S'agissant des départements, ils constituent l'échelon essentiel du dispositif relatif à l'action sociale et médico-sociale. C'est à ce titre qu'ils exercent des compétences susceptibles d'intéresser la santé. Je citerai là aussi deux exemples :

- le service de protection maternelle et infantile, dont le conseil départemental est responsable et assure le financement ;

- la compétence du Président du conseil départemental à autoriser la création de certains établissements sociaux et médico-sociaux et à gérer certains établissements d'hébergement pour personnes âgées dépendantes (EHPAD).

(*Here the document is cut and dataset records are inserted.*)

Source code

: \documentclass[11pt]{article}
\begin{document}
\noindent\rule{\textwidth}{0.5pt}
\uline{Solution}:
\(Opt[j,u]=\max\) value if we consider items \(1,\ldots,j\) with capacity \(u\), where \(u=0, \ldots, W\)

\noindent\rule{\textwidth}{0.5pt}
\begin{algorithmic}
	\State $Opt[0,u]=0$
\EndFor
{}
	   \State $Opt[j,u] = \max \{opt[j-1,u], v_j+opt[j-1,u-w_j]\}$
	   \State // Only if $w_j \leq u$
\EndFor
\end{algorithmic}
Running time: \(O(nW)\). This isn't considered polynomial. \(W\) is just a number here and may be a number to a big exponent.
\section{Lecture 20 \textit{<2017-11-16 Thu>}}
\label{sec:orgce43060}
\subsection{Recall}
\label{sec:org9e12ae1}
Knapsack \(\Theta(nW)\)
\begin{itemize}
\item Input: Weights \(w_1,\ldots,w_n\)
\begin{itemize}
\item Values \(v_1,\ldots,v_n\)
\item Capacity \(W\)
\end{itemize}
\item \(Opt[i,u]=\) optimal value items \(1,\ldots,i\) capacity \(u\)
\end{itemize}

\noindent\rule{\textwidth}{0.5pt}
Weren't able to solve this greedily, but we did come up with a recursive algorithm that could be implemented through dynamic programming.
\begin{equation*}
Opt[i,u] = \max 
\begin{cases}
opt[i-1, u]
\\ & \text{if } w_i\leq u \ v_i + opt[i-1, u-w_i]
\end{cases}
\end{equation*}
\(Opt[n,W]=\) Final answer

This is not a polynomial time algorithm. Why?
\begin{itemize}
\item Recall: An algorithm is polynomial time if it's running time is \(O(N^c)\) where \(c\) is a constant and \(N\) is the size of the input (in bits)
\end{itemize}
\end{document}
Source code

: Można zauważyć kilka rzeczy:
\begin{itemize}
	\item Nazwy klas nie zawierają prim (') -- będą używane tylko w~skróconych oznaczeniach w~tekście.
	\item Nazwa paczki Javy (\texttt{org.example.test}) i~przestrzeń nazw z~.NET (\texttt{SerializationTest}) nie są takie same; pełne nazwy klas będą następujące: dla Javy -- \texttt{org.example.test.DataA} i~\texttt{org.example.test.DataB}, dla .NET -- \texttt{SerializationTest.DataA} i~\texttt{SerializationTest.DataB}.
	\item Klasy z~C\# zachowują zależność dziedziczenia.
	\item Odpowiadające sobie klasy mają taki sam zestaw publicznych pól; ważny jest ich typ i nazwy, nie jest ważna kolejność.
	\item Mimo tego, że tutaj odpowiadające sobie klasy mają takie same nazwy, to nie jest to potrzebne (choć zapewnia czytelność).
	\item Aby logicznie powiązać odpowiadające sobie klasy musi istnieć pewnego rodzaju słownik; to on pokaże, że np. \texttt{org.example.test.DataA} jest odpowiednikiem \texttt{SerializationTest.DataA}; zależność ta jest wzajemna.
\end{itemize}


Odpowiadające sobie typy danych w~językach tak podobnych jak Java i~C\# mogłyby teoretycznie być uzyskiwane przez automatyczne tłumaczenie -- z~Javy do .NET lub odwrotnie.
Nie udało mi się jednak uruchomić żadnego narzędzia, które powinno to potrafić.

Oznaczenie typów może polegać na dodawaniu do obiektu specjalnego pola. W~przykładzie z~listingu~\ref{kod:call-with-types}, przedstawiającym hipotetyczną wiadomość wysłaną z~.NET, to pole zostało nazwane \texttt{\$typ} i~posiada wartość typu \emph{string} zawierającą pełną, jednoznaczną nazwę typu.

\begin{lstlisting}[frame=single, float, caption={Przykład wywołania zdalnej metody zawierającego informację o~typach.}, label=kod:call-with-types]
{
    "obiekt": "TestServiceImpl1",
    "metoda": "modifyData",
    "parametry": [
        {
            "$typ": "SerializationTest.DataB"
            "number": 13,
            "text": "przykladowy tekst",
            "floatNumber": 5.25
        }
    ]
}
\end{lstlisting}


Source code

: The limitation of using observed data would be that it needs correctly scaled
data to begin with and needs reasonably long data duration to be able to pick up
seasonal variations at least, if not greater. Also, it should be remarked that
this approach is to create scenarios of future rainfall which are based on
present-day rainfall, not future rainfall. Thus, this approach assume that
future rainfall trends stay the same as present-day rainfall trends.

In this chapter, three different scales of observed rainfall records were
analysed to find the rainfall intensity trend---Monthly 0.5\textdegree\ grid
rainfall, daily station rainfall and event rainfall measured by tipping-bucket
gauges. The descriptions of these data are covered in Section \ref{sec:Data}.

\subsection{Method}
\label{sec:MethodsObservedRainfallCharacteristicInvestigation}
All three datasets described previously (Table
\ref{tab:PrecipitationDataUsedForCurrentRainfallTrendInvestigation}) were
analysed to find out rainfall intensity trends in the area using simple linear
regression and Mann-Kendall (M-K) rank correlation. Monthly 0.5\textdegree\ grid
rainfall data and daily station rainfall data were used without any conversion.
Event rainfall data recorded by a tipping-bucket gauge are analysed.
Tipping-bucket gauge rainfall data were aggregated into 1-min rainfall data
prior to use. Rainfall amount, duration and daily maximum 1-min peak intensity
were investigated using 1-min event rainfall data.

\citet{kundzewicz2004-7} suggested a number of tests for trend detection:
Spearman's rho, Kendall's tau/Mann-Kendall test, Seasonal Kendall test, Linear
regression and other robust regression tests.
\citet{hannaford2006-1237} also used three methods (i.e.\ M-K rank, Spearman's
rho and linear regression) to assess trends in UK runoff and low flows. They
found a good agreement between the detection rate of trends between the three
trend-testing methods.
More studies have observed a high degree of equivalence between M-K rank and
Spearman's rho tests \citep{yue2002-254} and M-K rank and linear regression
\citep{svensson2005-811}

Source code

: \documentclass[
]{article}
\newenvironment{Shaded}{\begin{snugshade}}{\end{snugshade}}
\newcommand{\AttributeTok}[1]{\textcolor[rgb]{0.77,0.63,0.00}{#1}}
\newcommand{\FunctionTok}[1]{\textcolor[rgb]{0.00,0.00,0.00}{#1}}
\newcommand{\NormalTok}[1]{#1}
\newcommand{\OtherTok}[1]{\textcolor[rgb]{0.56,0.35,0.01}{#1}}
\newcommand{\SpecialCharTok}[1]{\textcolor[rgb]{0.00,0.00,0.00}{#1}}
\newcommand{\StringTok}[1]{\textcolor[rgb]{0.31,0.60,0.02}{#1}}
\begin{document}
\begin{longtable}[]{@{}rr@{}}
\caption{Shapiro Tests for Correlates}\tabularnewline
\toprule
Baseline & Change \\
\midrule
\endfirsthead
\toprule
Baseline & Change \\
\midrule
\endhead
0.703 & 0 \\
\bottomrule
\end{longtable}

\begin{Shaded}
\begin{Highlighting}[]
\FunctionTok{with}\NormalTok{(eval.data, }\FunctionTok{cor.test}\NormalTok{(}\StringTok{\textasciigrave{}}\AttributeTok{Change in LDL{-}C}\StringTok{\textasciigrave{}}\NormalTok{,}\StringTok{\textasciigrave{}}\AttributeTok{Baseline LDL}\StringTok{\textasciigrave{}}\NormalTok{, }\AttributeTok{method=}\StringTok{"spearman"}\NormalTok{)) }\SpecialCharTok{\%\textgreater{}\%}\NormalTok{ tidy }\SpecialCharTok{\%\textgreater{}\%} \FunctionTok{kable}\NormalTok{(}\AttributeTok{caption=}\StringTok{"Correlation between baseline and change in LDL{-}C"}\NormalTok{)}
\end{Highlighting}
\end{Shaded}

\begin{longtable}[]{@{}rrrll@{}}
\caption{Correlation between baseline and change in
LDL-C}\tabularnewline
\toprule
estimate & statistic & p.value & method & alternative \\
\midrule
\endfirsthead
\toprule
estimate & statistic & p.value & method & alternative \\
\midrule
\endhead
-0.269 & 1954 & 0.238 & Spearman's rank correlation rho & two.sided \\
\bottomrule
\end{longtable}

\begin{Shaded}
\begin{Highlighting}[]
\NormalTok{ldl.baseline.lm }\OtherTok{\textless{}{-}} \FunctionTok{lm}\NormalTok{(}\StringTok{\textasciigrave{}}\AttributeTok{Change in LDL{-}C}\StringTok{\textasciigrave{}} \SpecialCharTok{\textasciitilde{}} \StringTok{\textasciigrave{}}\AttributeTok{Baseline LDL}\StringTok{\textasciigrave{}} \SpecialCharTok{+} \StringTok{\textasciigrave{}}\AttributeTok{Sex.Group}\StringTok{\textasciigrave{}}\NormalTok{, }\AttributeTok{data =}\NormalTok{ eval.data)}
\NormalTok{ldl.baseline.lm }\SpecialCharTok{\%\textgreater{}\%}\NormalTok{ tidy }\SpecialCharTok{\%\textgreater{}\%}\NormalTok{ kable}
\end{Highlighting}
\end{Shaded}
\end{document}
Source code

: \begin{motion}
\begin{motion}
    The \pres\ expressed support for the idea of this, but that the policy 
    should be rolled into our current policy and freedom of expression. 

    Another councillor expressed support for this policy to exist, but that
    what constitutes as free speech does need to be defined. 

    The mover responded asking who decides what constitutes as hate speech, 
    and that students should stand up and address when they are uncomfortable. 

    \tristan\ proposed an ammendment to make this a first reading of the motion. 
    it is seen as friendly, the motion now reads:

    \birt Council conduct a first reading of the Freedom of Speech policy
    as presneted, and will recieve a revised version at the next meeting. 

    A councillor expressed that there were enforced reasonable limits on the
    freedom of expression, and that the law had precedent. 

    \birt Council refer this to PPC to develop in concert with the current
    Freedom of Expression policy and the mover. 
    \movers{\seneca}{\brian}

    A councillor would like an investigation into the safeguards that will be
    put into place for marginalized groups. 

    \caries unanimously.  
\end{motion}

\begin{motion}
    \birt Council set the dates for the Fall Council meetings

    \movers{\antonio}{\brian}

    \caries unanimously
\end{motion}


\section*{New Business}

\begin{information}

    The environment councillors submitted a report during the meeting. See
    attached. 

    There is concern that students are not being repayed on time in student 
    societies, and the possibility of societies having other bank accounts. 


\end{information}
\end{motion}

Les régions constituent quant à elles une ambiguïté dans l'ambiguïté. Alors même que l'échelon régional a été promu comme le cadre principal de l'action sanitaire de l'État avec les ARS, le conseil régional dispose de compétences relativement modestes en la matière. Elles s'articulent autour de deux pôles :

- la prévention sanitaire : le conseil régional peut définir des objectifs particuliers en matière de santé, élaborer des programmes de prévention et d'information de certaines maladies ;

- la formation des professionnels de santé. Il est remarquable que le conseil régional soit en charge du fonctionnement et de l'équipement d'un certain nombre d'écoles et d'instituts, dont ceux qui forment les sages-femmes ou les préparateurs en pharmacie hospitalière.

Au-delà des compétences propres de chacun de ces trois échelons, le code général des collectivités leur laisse à tous la possibilité d'attribuer des aides destinées à favoriser l'installation ou le maintien de professionnels de santé dans certaines zones.

Après avoir rappelé cette double ambiguïté, je crois nécessaire d'en sortir. Comment ? Sur la forme, il convient de réfléchir en même temps aux dimensions décentralisées et déconcentrées de la politique de santé publique. Ce serait une première. Jusqu'alors, nous avons toujours réfléchi d'un côté ou de l'autre, jamais ensemble. Sur le fond, je souhaite souligner trois éléments pour conclure.

D'abord, il convient à mon sens que le législateur stipule que la santé n'est pas une compétence exclusive de l'État, et qu'il précise le rôle de chacun. Il doit insister sur le fait qu'il existe en la matière une gouvernance, une coproduction, et que ces actions doivent être complémentaires pour être efficientes.

Il convient ensuite, organiquement ou fonctionnellement, de mieux associer les collectivités territoriales à l'action conduite par les ARS.

Enfin, je souhaite évoquer les métropoles, trop souvent oubliées. Dans le domaine sanitaire, la crise a démontré qu'elles pouvaient constituer un échelon pertinent, s'agissant de mesures telles que le confinement ou les vaccinations. J'ajoute à cela qu'en période normale, des initiatives tenant à la lutte contre les nuisances sonores ou à la qualité de l'air montrent le lien très important entre la santé et l'environnement. Voilà un duo qui mériterait d'être travaillé.